■ WORK TO COMPLETE
Return every line of the data that contains the string "changes".

|---|

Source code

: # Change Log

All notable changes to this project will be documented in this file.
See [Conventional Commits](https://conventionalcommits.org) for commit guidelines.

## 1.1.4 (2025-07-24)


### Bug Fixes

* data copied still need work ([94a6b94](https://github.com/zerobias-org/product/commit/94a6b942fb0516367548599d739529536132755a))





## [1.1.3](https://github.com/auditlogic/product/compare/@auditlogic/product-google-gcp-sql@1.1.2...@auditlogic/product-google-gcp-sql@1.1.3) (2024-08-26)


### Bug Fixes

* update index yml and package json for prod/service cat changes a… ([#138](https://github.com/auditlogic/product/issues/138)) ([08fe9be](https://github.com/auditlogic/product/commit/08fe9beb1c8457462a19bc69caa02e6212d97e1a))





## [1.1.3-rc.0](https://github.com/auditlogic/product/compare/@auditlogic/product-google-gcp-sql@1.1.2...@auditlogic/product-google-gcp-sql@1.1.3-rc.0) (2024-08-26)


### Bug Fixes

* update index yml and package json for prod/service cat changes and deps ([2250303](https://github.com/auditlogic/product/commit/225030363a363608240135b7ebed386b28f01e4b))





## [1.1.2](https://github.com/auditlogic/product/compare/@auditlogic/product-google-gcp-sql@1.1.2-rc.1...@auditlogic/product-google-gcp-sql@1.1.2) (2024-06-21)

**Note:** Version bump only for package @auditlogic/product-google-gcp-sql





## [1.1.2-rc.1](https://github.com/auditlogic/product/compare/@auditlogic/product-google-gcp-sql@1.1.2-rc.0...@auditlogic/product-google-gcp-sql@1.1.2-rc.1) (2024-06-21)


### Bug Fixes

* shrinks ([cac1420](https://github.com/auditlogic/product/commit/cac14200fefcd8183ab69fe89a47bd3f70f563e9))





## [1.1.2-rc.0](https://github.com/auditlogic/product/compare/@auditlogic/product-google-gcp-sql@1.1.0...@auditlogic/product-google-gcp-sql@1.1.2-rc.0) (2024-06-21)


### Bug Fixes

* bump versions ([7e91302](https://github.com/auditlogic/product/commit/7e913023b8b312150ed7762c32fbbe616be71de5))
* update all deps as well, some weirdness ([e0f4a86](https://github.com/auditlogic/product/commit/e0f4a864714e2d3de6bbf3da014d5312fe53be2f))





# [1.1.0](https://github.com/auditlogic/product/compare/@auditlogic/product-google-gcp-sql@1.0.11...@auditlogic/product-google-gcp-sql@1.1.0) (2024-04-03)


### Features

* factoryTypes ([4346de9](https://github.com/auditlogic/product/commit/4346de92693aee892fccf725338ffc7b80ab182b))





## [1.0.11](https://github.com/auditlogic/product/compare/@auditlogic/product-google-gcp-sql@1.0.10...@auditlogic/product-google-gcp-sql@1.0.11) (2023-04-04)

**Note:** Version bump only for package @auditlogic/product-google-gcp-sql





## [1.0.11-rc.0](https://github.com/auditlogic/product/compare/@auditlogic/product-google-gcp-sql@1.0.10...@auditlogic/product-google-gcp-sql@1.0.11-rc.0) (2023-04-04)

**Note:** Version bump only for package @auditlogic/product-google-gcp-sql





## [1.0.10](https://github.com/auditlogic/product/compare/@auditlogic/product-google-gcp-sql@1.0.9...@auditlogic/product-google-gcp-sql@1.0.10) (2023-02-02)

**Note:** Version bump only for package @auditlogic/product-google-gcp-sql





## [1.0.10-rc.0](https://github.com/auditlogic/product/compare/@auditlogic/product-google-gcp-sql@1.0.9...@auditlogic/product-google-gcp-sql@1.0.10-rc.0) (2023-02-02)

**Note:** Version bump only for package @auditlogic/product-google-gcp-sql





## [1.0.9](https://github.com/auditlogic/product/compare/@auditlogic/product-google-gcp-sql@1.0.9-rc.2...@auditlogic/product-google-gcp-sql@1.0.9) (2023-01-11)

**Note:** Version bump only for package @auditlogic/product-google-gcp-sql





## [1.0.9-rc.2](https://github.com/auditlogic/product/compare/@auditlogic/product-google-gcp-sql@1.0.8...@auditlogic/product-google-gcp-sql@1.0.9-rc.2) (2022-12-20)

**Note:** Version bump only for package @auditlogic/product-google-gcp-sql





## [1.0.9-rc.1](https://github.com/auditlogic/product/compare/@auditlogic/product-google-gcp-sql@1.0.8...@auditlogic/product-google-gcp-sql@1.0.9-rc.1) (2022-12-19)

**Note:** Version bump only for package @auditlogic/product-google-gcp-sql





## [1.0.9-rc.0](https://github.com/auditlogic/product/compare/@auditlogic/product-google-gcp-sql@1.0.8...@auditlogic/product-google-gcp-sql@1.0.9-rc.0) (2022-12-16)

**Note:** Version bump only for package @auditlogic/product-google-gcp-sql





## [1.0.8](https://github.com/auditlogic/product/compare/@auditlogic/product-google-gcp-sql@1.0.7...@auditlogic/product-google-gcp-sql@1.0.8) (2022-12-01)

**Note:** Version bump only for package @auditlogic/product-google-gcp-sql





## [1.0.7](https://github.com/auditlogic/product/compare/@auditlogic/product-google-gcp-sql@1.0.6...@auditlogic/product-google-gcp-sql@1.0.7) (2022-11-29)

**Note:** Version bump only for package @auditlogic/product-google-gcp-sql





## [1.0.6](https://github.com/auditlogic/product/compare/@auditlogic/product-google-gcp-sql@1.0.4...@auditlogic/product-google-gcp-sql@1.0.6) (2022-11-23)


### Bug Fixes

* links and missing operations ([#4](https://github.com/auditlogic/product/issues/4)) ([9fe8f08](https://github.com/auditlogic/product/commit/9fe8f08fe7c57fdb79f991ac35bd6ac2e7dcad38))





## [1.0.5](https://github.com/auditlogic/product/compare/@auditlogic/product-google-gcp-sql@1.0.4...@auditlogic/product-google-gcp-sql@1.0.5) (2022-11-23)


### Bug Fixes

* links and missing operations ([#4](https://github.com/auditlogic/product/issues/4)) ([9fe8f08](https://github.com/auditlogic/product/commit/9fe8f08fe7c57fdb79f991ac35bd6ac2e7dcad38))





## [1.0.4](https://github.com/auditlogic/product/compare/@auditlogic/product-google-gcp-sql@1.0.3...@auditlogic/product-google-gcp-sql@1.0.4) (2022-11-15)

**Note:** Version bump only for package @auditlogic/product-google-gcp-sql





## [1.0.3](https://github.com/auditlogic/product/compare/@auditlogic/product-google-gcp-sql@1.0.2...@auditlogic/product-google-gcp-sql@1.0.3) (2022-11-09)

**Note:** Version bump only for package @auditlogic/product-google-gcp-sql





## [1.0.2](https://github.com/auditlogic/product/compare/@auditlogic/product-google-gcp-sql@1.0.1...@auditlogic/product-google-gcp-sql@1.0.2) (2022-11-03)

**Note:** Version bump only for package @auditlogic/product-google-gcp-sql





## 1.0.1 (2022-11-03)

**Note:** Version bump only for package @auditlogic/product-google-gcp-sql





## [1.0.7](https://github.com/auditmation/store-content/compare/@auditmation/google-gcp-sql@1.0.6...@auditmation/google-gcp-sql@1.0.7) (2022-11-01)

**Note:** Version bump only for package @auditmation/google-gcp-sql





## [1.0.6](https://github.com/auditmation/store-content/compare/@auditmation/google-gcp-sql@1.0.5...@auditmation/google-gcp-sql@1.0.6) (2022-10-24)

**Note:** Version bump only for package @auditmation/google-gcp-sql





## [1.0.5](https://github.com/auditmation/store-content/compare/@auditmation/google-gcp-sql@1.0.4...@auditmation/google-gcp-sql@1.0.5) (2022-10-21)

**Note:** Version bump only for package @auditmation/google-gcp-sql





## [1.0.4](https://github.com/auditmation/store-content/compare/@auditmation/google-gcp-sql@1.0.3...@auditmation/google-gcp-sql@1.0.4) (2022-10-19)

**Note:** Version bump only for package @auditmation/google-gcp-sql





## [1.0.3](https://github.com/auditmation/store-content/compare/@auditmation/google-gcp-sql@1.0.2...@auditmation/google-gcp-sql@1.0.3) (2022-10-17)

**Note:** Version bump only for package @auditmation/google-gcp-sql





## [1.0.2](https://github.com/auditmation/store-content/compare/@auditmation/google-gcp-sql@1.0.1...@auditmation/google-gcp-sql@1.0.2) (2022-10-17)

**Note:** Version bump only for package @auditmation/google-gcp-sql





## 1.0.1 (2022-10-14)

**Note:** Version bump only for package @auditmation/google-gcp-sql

|---|

■ RESPONSE AREA
All notable changes to this project will be documented in this file.
* update index yml and package json for prod/service cat changes a… ([#138](https://github.com/auditlogic/product/issues/138)) ([08fe9be](https://github.com/auditlogic/product/commit/08fe9beb1c8457462a19bc69caa02e6212d97e1a))
* update index yml and package json for prod/service cat changes and deps ([2250303](https://github.com/auditlogic/product/commit/225030363a363608240135b7ebed386b28f01e4b))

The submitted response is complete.